Below are the records. Gather each line that holds "lodger".

Excerpts from a dataset:
[Start of section]
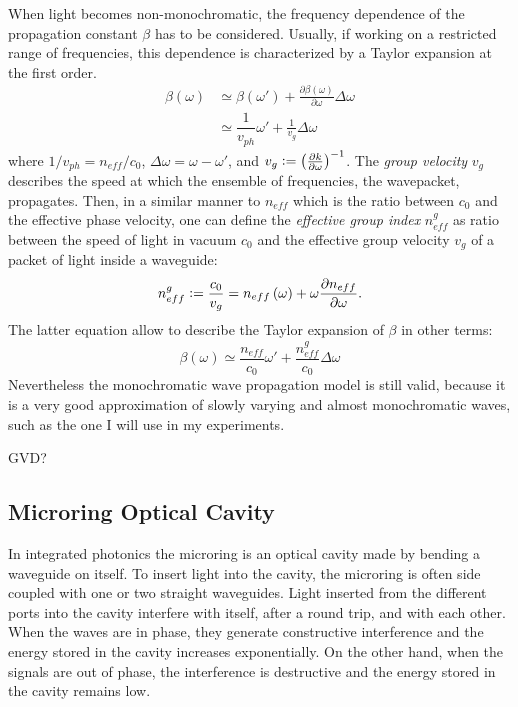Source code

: When light becomes non-monochromatic, the frequency dependence of the propagation constant $\beta$ has to be considered.
Usually, if working on a restricted range of frequencies, this dependence is characterized by a Taylor expansion at the first order.
\begin{subequations}
\begin{align}
	\beta\left(\omega\right)
		&\simeq \beta\left(\omega'\right) + \frac{\partial \beta\left(\omega\right) }{\partial \omega} \Delta\omega \label{eq:beta_taylor}\\
		&\simeq \dfrac{1}{v_{ph}} \omega' + \frac{1}{v_g} \Delta\omega \label{eq:beta_taylor_v}
\end{align}
\end{subequations}
where $1/v_{ph} = n_{eff}/c_0$, $\Delta\omega = \omega-\omega'$, and $v_g \vcentcolon= \left( \frac{\partial k}{\partial \omega}\right)^{-1}$.
The \textit{group velocity} $v_g$ describes the speed at which the ensemble of frequencies, the wavepacket, propagates.
Then, in a similar manner to $n_{eff}$ which is the ratio between $c_0$ and the effective phase velocity, one can define the \textit{effective group index} $n_{eff}^g$ as ratio between the speed of light in vacuum $c_0$ and the effective group velocity $v_g$ of a packet of light inside a waveguide:
\begin{equation}
	n_{eff}^g \vcentcolon= \dfrac{c_0}{v_g} = n_{eff}\left( \omega \right) +\omega\dfrac{\partial n_{eff}}{\partial \omega}.
	\label{eq:neff_group}
\end{equation}
The latter equation allow to describe the Taylor expansion of $\beta$ in other terms:
\begin{equation}
	\beta\left(\omega\right) \simeq \frac{n_{eff}}{c_0}\omega' + \frac{n_{eff}^g}{c_0} \Delta\omega
	\label{eq:beta_taylor_n}
\end{equation}
Nevertheless the monochromatic wave propagation model is still valid, because it is a very good approximation of slowly varying and almost monochromatic waves, such as the one I will use in my experiments.

\LARGE GVD? \normalsize

\subsection{Microring Optical Cavity}
\label{ssec:Microring_Optical_Cavity}
In integrated photonics the microring is an optical cavity made by bending a waveguide on itself.
To insert light into the cavity, the microring is often side coupled with one or two straight waveguides.
Light inserted from the different ports into the cavity interfere with itself, after a round trip, and with each other.
When the waves are in phase, they generate constructive interference and the energy stored in the cavity increases exponentially.
On the other hand, when the signals are out of phase, the interference is destructive and the energy stored in the cavity remains low.

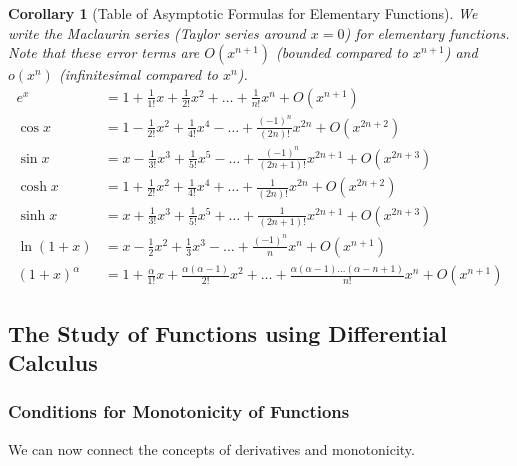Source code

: \documentclass{article}
\newtheorem{corollary}{Corollary}[theorem]
\theoremstyle{remark}
\theoremstyle{definition}
\begin{document}
\begin{corollary}[Table of Asymptotic Formulas for Elementary Functions]
We write the Maclaurin series (Taylor series around $x = 0$) for elementary functions. Note that these error terms are $O(x^{n+1})$ (bounded compared to $x^{n+1}$) and $o(x^n)$ (infinitesimal compared to $x^n$). 
\begin{align*}
    e^x & = 1 + \frac{1}{1!} x + \frac{1}{2!} x^2 + \ldots + \frac{1}{n!} x^n + O(x^{n+1}) \\
    \cos{x} & = 1 - \frac{1}{2!} x^2 + \frac{1}{4!}x^4 - \ldots + \frac{(-1)^n}{(2n)!} x^{2n} + O(x^{2n+2}) \\
    \sin{x} & = x - \frac{1}{3!} x^3 + \frac{1}{5!}x^5 - \ldots + \frac{(-1)^n}{(2n+1)!} x^{2n+1} + O(x^{2n+3}) \\
    \cosh{x} & = 1 + \frac{1}{2!} x^2 + \frac{1}{4!} x^4 + \ldots + \frac{1}{(2n)!} x^{2n} + O(x^{2n+2}) \\
    \sinh{x} & = x + \frac{1}{3!} x^3 + \frac{1}{5!} x^5 + \ldots + \frac{1}{(2n+1)!} x^{2n+1} + O(x^{2n+3}) \\
    \ln{(1+x)} & = x - \frac{1}{2}x^2 + \frac{1}{3} x^3 - \ldots + \frac{(-1)^n}{n} x^n + O(x^{n+1}) \\
    (1 + x)^\alpha & = 1 + \frac{\alpha}{1!} x + \frac{\alpha(\alpha-1)}{2!} x^2 + \ldots + \frac{\alpha (\alpha-1) \ldots (\alpha - n + 1)}{n!} x^n + O(x^{n+1})
\end{align*}
\end{corollary}

\subsection{The Study of Functions using Differential Calculus}

\subsubsection{Conditions for Monotonicity of Functions}
We can now connect the concepts of derivatives and monotonicity. 
\end{document}
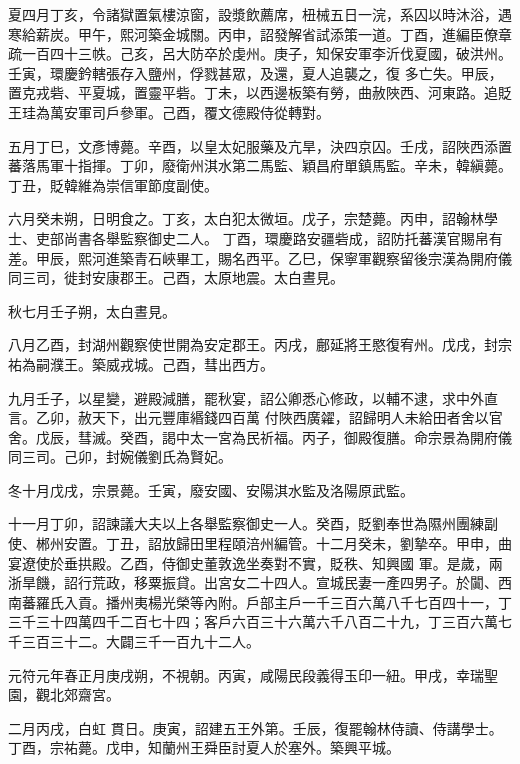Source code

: \begin{pinyinscope}
 夏四月丁亥，令諸獄置氣樓涼窗，設漿飲薦席，杻械五日一浣，系囚以時沐浴，遇寒給薪炭。甲午，熙河築金城關。丙申，詔發解省試添策一道。丁酉，進編臣僚章疏一百四十三帙。己亥，呂大防卒於虔州。庚子，知保安軍李沂伐夏國，破洪州。壬寅，環慶鈐轄張存入鹽州，俘戮甚眾，及還，夏人追襲之，復
 多亡失。甲辰，置克戎砦、平夏城，置靈平砦。丁未，以西邊板築有勞，曲赦陜西、河東路。追貶王珪為萬安軍司戶參軍。己酉，覆文德殿侍從轉對。



 五月丁巳，文彥博薨。辛酉，以皇太妃服藥及亢旱，決四京囚。壬戌，詔陜西添置蕃落馬軍十指揮。丁卯，廢衛州淇水第二馬監、穎昌府單鎮馬監。辛未，韓縝薨。丁丑，貶韓維為崇信軍節度副使。



 六月癸未朔，日明食之。丁亥，太白犯太微垣。戊子，宗楚薨。丙申，詔翰林學士、吏部尚書各舉監察御史二人。
 丁酉，環慶路安疆砦成，詔防托蕃漢官賜帛有差。甲辰，熙河進築青石峽畢工，賜名西平。乙巳，保寧軍觀察留後宗漢為開府儀同三司，徙封安康郡王。己酉，太原地震。太白晝見。



 秋七月壬子朔，太白晝見。



 八月乙酉，封湖州觀察使世開為安定郡王。丙戌，鄜延將王愍復宥州。戊戌，封宗祐為嗣濮王。築威戎城。己酉，彗出西方。



 九月壬子，以星變，避殿減膳，罷秋宴，詔公卿悉心修政，以輔不逮，求中外直言。乙卯，赦天下，出元豐庫緡錢四百萬
 付陜西廣糴，詔歸明人未給田者舍以官舍。戊辰，彗滅。癸酉，謁中太一宮為民祈福。丙子，御殿復膳。命宗景為開府儀同三司。己卯，封婉儀劉氏為賢妃。



 冬十月戊戌，宗景薨。壬寅，廢安國、安陽淇水監及洛陽原武監。



 十一月丁卯，詔諫議大夫以上各舉監察御史一人。癸酉，貶劉奉世為隰州團練副使、郴州安置。丁丑，詔放歸田里程頤涪州編管。十二月癸未，劉摯卒。甲申，曲宴遼使於垂拱殿。乙酉，侍御史董敦逸坐奏對不實，貶秩、知興國
 軍。是歲，兩浙旱饑，詔行荒政，移粟振貸。出宮女二十四人。宣城民妻一產四男子。於闐、西南蕃羅氏入貢。播州夷楊光榮等內附。戶部主戶一千三百六萬八千七百四十一，丁三千三十四萬四千二百七十四；客戶六百三十六萬六千八百二十九，丁三百六萬七千三百三十二。大闢三千一百九十二人。



 元符元年春正月庚戌朔，不視朝。丙寅，咸陽民段義得玉印一紐。甲戌，幸瑞聖園，觀北郊齋宮。



 二月丙戌，白虹
 貫日。庚寅，詔建五王外第。壬辰，復罷翰林侍讀、侍講學士。丁酉，宗祐薨。戊申，知蘭州王舜臣討夏人於塞外。築興平城。




\end{pinyinscope}
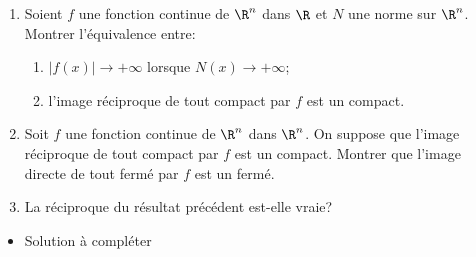 \begin{enonce}
\begin{exercise}[ID={RMS134 E672},subtitle={Mines-Ponts MP 2023},theme={analyse},annee={2023},concours={mines-ponts},filiere={MP}, difficulty={0}]
  \begin{enumerate}
  \item Soient $f$ une fonction continue de $\R^n$ dans $\R$ et $N$
    une norme sur $\R^n$. Montrer l'équivalence entre:
    \begin{enumerate}
    \item $|f(x)|\to +\infty$ lorsque $N(x)\to +\infty$;
    \item l'image réciproque de tout compact par $f$ est un compact.
    \end{enumerate}
  \item Soit $f$ une fonction continue de $\R^n$ dans $\R^n$. On
    suppose que l'image réciproque de tout compact par $f$ est un
    compact. Montrer que l'image directe de tout fermé par $f$ est un
    fermé.
  \item La réciproque du résultat précédent est-elle vraie?
  \end{enumerate}
\end{exercise}
\begin{solution}
  \begin{itemize}
    \item Solution à compléter
  \end{itemize}
\end{solution}
\end{enonce}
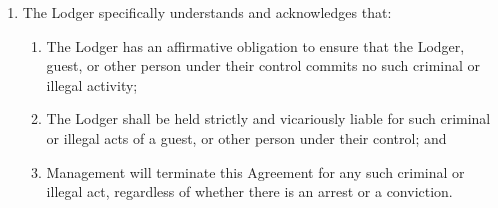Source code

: \documentclass[12pt,letterpaper]{article}
\newcommand{\lodger}{Lodger}
\newcommand{\management}{Management}
\begin{document}
\begin{enumerate}
\begin{enumerate}
\begin{enumerate}
\begin{enumerate}
						\end{enumerate} 
					\item The \lodger{} specifically understands and acknowledges that: 
						\begin{enumerate} 
							\item	The \lodger{} has an affirmative obligation to ensure that the \lodger{}, guest, or other person under their control commits no such criminal or illegal activity; 
							\item The \lodger{} shall be held strictly and vicariously liable for such criminal or illegal acts of a guest, or other person under their control; and 
							\item \management{} will terminate this Agreement for any such criminal or illegal act, regardless of whether there is an arrest or a conviction. 
						\end{enumerate}
						

\end{enumerate}
\end{enumerate}
\end{enumerate}
\end{document}
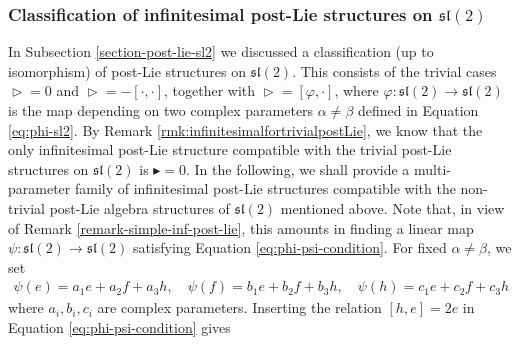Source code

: \documentclass[10pt]{article}
\theoremstyle{definition}
\newcommand{\wt}{\vartriangleright}
\newcommand{\bt}{\blacktriangleright}
\newcommand{\s}{\mathfrak{s}}
\renewcommand{\l}{\mathfrak{l}}
\begin{document}
\subsubsection{Classification of infinitesimal post-Lie structures on $\s\l(2)$}
\label{subsection-inf-post-lie-sl2}
In Subsection \ref{section-post-lie-sl2} we discussed a classification (up to isomorphism) of post-Lie structures on $\s\l(2)$. This consists of the trivial cases $\wt=0$ and $\wt=-[\cdot,\cdot]$, together with $\wt=[\varphi, \cdot]$, where $\varphi: \s\l(2) \to \s\l(2)$ is the map depending on two complex parameters $\alpha\not=\beta$ defined in Equation \eqref{eq:phi-sl2}. By Remark \ref{rmk:infinitesimalfortrivialpostLie}, we know that the only infinitesimal post-Lie structure compatible with the trivial post-Lie structures on $\s\l(2)$ is $\bt=0$. In the following, we shall provide a multi-parameter family of infinitesimal post-Lie structures compatible with the non-trivial post-Lie algebra structures of $\s\l(2)$ mentioned above. Note that, in view of Remark \ref{remark-simple-inf-post-lie}, this amounts in finding a linear map $\psi: \s\l(2) \to \s\l(2)$ satisfying Equation \eqref{eq:phi-psi-condition}.
For fixed $\alpha \neq \beta$, we set 
\begin{align}
\label{eq:sl2-psi-on-generators}
\psi(e) = a_1 e + a_2 f + a_3 h,\quad
\psi(f) = b_1 e + b_2 f + b_3 h,\quad 
\psi(h) = c_1 e + c_2 f + c_3 h
\end{align}
where $a_i,b_i,c_i$ are complex parameters.
Inserting the relation $[h,e]=2e$ in Equation \eqref{eq:phi-psi-condition} gives
\begingroup
\allowdisplaybreaks
\end{document}
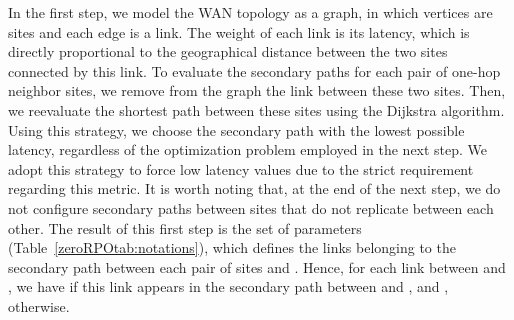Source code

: \documentclass[preprint]{elsarticle}
\begin{document}
In the first step, we model the WAN topology as a graph, in which vertices are sites and each edge is a link. The weight of each link is its latency, which is directly proportional to the geographical distance between the two sites connected by this link. To evaluate the secondary paths for each pair of one-hop neighbor sites, we remove from the graph the link between these two sites. Then, we reevaluate the shortest path between these sites using the Dijkstra algorithm. Using this strategy, we choose the secondary path with the lowest possible latency, regardless of the optimization problem employed in the next step. We adopt this strategy to force low latency values due to the strict requirement regarding this metric. It is worth noting that, at the end of the next step, we do not configure secondary paths between sites that do not replicate between each other.
The result of this first step is the set of  parameters (Table~\ref{zeroRPOtab:notations}), which defines the links belonging to the secondary path between each pair of sites  and . Hence, for each link between  and , we have  if this link appears in the secondary path between  and , and , otherwise.
\end{document}

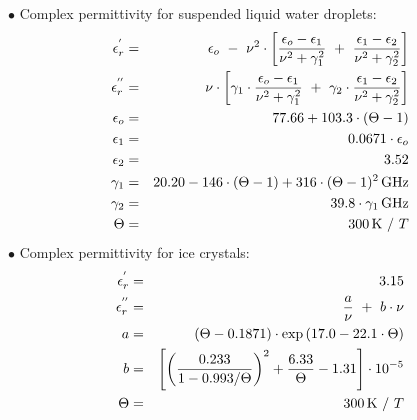 \noindent$\bullet$ Complex permittivity for suspended liquid water droplets:
\begin{eqnarray}
  \label{eq:comp_perm_lwc}
  \ree       & = & \epsilon_o~-~\nu^2\cdot
                   \left[\frac{\epsilon_o-\epsilon_1}{\nu^2+\gamma_1^2}~+~
                   \frac{\epsilon_1-\epsilon_2}{\nu^2+\gamma_2^2}\right]\nonumber\\
%
  \ime       & = & \nu\cdot\left[\gamma_1\cdot
                   \frac{\epsilon_o-\epsilon_1}{\nu^2+\gamma_1^2}~+~
                   \gamma_2\cdot\frac{\epsilon_1-\epsilon_2}{\nu^2+\gamma_2^2}\right]\nonumber\\
%
  \label{eq:comp_perm_lwc_epsilon_0}
  \epsilon_o & = & 77.66 + 103.3\cdot(\Theta-1)\\
  \epsilon_1 & = & 0.0671\cdot\epsilon_o\nonumber\\
  \epsilon_2 & = & 3.52\nonumber\\
%
  \label{eq:comp_perm_lwc_gamma_1}
  \gamma_1   & = & 20.20 - 146\cdot(\Theta-1) + 316\cdot(\Theta-1)^2\,\mbox{GHz}\\
  \gamma_2   & = & 39.8\cdot\gamma_1\,\mbox{GHz}\nonumber\\
%
  \Theta     & = & 300\,\mbox{K}~/~T\nonumber
%
\end{eqnarray}
$\bullet$ Complex permittivity for ice crystals:
\begin{eqnarray}
  \label{eq:comp_perm_iwc}
  \ree    & = & 3.15\nonumber\\
%
  \ime    & = & \frac{a}{\nu}~+~b\cdot\nu\nonumber\\
%
  \label{eq:comp_perm_iwc_a}
  a       & = & (\Theta-0.1871)\cdot\exp{(17.0-22.1\cdot\Theta)}\\
  \label{eq:comp_perm_iwc_b}
  b       & = & \left[\left(\frac{0.233}{1-0.993/\Theta}\right)^2 + 
                \frac{6.33}{\Theta} - 1.31\right]\cdot10^{-5}\\
%
  \Theta  & = & 300\,\mbox{K}~/~T\nonumber
%
\end{eqnarray}
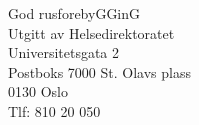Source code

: \documentclass[11pt]{report} %
\begin{document}
\begin{thebibliography}{99}
                  God rusforebyGGinG\\
                  Utgitt av Helsedirektoratet\\
                  Universitetsgata 2\\
                  Postboks 7000 St. Olavs plass\\
                  0130 Oslo\\
                  Tlf: 810 20 050\\
  




              \end{thebibliography}

              \listoffigures
              \listoftables

              
\end{document}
[End of section]
# Exercise response
\newcommand{\lodger}{Lodger}
					\item The \lodger{} specifically understands and acknowledges that: 
							\item	The \lodger{} has an affirmative obligation to ensure that the \lodger{}, guest, or other person under their control commits no such criminal or illegal activity; 
							\item The \lodger{} shall be held strictly and vicariously liable for such criminal or illegal acts of a guest, or other person under their control; and 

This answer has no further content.